═══ Records for this exercise

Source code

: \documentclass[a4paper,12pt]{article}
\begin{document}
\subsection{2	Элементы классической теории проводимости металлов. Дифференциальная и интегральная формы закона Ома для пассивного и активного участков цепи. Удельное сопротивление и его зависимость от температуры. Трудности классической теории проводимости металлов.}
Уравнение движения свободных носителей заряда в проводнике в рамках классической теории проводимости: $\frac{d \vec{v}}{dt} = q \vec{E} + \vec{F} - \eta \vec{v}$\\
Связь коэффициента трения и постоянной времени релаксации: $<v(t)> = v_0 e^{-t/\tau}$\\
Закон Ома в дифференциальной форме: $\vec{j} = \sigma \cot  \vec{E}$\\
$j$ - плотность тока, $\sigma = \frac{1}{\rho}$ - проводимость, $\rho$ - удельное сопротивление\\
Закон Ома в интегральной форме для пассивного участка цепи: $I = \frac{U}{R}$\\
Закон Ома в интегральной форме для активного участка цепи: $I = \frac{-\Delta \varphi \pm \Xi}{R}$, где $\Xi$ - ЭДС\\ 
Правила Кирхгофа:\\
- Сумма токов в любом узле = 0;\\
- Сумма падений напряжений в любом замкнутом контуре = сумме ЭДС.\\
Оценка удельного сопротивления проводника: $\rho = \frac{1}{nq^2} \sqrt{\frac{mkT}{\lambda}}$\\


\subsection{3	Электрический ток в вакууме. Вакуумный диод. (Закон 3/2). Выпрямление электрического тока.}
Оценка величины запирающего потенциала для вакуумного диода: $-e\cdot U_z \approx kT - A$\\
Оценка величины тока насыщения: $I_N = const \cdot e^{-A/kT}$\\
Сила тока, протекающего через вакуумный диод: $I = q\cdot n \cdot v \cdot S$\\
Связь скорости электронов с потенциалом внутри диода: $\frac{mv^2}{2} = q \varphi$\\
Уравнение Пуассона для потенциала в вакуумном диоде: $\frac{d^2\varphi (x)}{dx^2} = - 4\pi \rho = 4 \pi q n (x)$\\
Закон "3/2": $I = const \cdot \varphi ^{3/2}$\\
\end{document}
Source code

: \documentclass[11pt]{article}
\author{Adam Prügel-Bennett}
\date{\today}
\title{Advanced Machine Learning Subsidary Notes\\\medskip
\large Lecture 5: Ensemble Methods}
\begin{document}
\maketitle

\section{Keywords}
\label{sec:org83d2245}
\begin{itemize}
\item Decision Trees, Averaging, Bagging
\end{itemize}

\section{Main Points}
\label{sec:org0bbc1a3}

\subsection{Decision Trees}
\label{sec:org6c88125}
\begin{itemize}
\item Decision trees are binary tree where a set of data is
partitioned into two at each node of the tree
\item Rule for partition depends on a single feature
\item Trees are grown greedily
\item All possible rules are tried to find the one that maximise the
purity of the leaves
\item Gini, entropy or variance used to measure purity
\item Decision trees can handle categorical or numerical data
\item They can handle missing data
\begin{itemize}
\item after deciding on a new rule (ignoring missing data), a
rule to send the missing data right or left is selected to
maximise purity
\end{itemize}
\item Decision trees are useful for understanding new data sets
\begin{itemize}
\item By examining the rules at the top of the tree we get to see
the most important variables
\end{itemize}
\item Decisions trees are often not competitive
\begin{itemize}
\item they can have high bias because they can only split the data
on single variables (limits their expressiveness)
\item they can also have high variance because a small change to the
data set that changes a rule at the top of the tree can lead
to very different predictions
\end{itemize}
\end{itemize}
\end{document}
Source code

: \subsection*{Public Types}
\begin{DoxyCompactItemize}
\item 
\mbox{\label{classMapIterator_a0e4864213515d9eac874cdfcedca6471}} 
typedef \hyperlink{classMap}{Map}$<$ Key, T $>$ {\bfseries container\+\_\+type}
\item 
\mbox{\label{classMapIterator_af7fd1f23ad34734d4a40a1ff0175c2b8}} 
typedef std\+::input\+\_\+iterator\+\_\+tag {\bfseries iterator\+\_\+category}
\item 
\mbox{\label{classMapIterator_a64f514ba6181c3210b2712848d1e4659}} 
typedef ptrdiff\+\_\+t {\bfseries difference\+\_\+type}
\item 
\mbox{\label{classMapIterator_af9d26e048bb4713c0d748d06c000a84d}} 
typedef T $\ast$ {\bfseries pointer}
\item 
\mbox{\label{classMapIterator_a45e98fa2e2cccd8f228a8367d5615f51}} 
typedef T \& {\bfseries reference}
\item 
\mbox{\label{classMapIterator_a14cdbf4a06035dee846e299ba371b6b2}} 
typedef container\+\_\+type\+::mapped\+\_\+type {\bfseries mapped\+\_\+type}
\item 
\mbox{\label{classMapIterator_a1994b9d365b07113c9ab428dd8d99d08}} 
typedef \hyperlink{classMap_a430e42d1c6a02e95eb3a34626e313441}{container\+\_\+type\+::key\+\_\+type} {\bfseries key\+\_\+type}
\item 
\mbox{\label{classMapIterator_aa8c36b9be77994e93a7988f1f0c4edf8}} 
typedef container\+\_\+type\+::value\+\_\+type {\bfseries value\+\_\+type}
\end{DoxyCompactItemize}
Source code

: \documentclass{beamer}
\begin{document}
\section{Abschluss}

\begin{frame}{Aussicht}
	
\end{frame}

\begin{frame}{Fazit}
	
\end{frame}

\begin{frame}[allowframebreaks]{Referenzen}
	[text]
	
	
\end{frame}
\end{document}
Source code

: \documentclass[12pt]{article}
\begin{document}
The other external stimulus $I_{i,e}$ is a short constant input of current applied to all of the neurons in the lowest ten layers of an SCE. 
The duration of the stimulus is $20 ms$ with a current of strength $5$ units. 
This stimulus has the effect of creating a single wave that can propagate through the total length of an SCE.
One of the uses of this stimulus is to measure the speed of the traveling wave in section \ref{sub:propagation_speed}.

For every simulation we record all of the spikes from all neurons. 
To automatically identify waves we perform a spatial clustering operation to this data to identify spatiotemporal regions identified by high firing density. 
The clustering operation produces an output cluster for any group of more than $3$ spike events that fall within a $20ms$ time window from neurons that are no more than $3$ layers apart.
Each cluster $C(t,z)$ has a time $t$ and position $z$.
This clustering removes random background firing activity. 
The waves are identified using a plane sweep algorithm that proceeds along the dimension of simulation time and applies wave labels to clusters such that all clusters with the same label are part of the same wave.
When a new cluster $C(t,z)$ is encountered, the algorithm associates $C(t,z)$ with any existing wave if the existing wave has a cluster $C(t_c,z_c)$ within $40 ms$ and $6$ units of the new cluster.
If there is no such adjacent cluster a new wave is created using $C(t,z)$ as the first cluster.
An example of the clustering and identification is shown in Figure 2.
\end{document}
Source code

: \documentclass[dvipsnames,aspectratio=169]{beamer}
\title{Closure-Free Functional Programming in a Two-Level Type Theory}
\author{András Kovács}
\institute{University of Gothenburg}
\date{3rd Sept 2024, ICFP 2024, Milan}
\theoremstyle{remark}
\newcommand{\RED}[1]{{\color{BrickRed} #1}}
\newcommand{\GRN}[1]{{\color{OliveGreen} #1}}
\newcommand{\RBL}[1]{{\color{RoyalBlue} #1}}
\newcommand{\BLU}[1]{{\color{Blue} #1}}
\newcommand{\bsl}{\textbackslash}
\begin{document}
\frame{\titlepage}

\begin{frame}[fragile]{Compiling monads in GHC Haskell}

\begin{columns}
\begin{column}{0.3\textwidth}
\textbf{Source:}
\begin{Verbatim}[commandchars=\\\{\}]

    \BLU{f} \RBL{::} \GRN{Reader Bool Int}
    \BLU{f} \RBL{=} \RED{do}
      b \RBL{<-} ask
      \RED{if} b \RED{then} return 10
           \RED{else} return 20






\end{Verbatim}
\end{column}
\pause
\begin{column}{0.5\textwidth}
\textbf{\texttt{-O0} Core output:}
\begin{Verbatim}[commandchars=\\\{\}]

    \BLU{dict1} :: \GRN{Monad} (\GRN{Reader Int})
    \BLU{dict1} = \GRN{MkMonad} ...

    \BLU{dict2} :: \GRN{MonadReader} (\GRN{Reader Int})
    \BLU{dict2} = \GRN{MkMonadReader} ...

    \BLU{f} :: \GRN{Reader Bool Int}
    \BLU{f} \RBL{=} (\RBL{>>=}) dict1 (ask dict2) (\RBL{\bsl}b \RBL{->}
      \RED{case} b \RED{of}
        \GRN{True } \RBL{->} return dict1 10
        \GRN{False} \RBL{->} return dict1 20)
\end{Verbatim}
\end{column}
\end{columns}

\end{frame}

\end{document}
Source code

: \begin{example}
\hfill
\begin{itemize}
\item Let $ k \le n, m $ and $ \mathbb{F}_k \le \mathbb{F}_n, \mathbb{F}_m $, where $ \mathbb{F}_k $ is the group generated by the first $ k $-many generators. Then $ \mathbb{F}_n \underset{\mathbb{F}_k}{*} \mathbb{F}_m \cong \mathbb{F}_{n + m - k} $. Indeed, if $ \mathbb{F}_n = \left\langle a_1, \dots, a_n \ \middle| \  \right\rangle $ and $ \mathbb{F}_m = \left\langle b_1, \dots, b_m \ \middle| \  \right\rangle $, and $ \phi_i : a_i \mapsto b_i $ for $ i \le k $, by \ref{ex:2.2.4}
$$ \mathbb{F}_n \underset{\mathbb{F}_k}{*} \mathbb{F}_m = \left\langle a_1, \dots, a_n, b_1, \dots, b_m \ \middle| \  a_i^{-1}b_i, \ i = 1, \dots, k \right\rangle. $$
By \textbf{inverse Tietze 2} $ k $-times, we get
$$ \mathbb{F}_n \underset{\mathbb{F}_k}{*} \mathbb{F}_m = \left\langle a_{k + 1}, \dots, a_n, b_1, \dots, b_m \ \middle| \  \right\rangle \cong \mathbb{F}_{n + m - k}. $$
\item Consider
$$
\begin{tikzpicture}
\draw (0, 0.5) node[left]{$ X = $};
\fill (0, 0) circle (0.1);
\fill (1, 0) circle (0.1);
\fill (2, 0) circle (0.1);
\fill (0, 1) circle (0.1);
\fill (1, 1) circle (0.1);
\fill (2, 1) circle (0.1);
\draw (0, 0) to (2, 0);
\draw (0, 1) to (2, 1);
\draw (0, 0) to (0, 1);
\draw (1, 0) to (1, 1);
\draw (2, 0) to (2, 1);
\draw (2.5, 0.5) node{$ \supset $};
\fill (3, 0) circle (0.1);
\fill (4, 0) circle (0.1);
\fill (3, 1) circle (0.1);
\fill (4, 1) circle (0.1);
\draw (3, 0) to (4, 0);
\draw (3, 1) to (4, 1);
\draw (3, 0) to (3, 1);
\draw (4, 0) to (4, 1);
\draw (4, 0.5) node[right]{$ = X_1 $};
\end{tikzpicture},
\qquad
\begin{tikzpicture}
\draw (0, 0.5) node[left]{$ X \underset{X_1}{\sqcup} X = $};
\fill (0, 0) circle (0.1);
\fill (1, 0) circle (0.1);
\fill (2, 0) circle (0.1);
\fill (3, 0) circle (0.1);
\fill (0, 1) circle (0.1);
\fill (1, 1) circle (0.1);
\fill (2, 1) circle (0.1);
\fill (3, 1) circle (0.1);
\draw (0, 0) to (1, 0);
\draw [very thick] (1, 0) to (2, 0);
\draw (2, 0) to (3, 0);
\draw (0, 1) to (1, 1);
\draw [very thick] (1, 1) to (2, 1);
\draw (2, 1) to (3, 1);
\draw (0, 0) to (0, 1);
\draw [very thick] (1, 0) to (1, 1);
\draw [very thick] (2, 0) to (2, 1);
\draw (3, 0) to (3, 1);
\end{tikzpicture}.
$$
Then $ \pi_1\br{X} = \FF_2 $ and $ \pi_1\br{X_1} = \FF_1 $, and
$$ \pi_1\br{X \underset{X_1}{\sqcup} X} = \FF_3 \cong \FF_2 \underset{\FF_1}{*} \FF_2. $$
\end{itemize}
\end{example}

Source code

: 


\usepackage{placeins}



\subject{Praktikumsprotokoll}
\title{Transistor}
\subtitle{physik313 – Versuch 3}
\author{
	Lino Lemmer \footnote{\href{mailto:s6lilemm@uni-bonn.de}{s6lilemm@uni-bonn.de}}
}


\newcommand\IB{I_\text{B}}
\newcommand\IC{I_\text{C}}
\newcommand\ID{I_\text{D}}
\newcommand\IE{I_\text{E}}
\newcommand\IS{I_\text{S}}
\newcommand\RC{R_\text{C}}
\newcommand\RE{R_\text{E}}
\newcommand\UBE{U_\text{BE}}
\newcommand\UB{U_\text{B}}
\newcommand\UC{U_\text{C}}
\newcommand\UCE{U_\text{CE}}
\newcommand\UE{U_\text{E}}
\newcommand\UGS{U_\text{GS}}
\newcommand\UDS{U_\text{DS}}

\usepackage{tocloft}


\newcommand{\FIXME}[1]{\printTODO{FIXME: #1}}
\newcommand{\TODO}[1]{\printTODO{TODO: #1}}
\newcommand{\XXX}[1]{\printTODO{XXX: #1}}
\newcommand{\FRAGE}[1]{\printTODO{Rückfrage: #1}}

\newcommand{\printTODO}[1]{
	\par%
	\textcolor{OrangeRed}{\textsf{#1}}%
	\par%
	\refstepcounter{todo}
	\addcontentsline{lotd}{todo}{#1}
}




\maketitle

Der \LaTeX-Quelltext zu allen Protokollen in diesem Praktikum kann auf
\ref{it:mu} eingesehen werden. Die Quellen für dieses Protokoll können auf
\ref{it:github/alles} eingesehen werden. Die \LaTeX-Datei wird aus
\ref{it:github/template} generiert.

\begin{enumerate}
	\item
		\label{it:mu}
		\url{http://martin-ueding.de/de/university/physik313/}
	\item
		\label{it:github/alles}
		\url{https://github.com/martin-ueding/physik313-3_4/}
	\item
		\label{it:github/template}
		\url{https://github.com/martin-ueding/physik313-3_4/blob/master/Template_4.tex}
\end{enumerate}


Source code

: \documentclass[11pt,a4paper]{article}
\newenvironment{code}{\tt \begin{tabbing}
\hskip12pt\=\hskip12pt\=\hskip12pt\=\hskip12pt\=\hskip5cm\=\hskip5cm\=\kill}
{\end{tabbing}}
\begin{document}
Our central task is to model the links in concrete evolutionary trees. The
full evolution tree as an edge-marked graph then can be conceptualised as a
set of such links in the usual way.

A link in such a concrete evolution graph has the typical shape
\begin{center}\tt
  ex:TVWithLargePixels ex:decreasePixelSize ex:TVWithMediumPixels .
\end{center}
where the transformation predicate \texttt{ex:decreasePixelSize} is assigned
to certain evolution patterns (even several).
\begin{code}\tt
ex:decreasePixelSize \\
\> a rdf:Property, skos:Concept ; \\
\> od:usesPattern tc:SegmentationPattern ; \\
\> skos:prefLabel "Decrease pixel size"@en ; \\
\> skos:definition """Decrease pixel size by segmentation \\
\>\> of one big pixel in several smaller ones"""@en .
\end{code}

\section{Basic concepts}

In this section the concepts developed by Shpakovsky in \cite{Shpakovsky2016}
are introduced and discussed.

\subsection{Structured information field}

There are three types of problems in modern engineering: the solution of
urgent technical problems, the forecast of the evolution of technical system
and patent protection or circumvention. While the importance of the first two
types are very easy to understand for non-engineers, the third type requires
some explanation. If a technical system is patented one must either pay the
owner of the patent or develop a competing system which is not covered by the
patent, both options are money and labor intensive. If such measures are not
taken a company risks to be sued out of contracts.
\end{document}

══════

**What you are asked to do**
Among the lines of the data, find every one that holds "layers" and copy it.

**Solution to this problem**
The other external stimulus $I_{i,e}$ is a short constant input of current applied to all of the neurons in the lowest ten layers of an SCE. 
The clustering operation produces an output cluster for any group of more than $3$ spike events that fall within a $20ms$ time window from neurons that are no more than $3$ layers apart.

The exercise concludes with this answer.